**Work request**
Each line in the entries below that holds the string "JIRA" must be copied.

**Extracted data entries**
____________
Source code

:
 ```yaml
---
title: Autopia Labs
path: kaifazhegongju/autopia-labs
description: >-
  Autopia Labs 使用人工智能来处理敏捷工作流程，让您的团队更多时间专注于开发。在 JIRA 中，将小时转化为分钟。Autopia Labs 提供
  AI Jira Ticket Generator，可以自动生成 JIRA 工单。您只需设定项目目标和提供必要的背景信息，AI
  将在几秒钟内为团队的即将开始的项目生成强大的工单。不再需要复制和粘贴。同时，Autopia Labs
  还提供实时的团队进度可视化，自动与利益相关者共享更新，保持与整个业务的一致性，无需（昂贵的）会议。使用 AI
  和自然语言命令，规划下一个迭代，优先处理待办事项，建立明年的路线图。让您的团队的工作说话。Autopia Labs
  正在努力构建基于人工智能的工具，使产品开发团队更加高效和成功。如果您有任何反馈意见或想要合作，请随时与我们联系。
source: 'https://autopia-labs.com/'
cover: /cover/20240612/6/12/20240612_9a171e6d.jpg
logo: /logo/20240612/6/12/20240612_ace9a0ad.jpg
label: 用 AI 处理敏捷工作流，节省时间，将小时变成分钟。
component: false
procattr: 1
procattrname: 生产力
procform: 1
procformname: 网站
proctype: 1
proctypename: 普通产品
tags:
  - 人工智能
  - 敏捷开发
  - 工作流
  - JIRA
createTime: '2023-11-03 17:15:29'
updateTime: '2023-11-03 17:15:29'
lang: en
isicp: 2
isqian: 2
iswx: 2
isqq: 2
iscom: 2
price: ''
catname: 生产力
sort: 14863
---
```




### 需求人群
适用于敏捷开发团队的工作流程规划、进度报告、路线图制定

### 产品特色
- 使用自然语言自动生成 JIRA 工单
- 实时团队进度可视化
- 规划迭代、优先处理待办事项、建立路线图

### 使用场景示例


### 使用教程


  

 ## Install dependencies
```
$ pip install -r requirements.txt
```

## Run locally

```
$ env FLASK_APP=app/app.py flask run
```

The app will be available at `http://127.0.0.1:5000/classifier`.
____________
**Reply**
  Autopia Labs 使用人工智能来处理敏捷工作流程，让您的团队更多时间专注于开发。在 JIRA 中，将小时转化为分钟。Autopia Labs 提供
  AI Jira Ticket Generator，可以自动生成 JIRA 工单。您只需设定项目目标和提供必要的背景信息，AI
  - JIRA
- 使用自然语言自动生成 JIRA 工单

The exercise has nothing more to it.